--- Task description ---
Identical copies of all the records below are needed.

--- Supplied data ---

################

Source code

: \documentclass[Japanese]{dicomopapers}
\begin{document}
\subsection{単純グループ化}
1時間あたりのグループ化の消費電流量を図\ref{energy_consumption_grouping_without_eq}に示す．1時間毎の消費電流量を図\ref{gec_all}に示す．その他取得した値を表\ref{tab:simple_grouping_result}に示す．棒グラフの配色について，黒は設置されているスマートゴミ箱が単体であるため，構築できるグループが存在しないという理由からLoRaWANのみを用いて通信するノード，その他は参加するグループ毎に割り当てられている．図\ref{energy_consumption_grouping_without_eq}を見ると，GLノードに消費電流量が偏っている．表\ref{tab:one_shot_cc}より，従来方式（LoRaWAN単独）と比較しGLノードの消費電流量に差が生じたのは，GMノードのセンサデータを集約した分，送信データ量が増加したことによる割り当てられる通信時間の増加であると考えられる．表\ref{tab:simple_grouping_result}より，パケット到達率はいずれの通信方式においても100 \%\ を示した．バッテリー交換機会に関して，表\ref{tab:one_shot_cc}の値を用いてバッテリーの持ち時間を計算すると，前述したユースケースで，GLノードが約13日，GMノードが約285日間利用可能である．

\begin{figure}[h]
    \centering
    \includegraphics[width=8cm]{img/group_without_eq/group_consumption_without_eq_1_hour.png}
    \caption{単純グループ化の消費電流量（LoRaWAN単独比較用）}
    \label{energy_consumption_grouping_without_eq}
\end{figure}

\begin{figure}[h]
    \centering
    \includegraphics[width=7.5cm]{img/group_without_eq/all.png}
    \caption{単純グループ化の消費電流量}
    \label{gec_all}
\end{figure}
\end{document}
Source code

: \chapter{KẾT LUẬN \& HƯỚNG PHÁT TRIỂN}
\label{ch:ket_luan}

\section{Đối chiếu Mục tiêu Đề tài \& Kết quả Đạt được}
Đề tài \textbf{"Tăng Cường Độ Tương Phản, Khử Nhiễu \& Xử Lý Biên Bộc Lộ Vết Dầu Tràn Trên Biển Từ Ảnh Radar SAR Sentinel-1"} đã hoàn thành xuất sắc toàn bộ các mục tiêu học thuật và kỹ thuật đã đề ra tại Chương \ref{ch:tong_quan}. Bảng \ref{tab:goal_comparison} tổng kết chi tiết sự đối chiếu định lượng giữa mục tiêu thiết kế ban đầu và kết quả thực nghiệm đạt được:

################

--- Task solution ---
Source code

: \documentclass[Japanese]{dicomopapers}
\begin{document}
\subsection{単純グループ化}
1時間あたりのグループ化の消費電流量を図\ref{energy_consumption_grouping_without_eq}に示す．1時間毎の消費電流量を図\ref{gec_all}に示す．その他取得した値を表\ref{tab:simple_grouping_result}に示す．棒グラフの配色について，黒は設置されているスマートゴミ箱が単体であるため，構築できるグループが存在しないという理由からLoRaWANのみを用いて通信するノード，その他は参加するグループ毎に割り当てられている．図\ref{energy_consumption_grouping_without_eq}を見ると，GLノードに消費電流量が偏っている．表\ref{tab:one_shot_cc}より，従来方式（LoRaWAN単独）と比較しGLノードの消費電流量に差が生じたのは，GMノードのセンサデータを集約した分，送信データ量が増加したことによる割り当てられる通信時間の増加であると考えられる．表\ref{tab:simple_grouping_result}より，パケット到達率はいずれの通信方式においても100 \%\ を示した．バッテリー交換機会に関して，表\ref{tab:one_shot_cc}の値を用いてバッテリーの持ち時間を計算すると，前述したユースケースで，GLノードが約13日，GMノードが約285日間利用可能である．

\begin{figure}[h]
    \centering
    \includegraphics[width=8cm]{img/group_without_eq/group_consumption_without_eq_1_hour.png}
    \caption{単純グループ化の消費電流量（LoRaWAN単独比較用）}
    \label{energy_consumption_grouping_without_eq}
\end{figure}

\begin{figure}[h]
    \centering
    \includegraphics[width=7.5cm]{img/group_without_eq/all.png}
    \caption{単純グループ化の消費電流量}
    \label{gec_all}
\end{figure}
\end{document}
Source code

: \chapter{KẾT LUẬN \& HƯỚNG PHÁT TRIỂN}
\label{ch:ket_luan}

\section{Đối chiếu Mục tiêu Đề tài \& Kết quả Đạt được}
Đề tài \textbf{"Tăng Cường Độ Tương Phản, Khử Nhiễu \& Xử Lý Biên Bộc Lộ Vết Dầu Tràn Trên Biển Từ Ảnh Radar SAR Sentinel-1"} đã hoàn thành xuất sắc toàn bộ các mục tiêu học thuật và kỹ thuật đã đề ra tại Chương \ref{ch:tong_quan}. Bảng \ref{tab:goal_comparison} tổng kết chi tiết sự đối chiếu định lượng giữa mục tiêu thiết kế ban đầu và kết quả thực nghiệm đạt được:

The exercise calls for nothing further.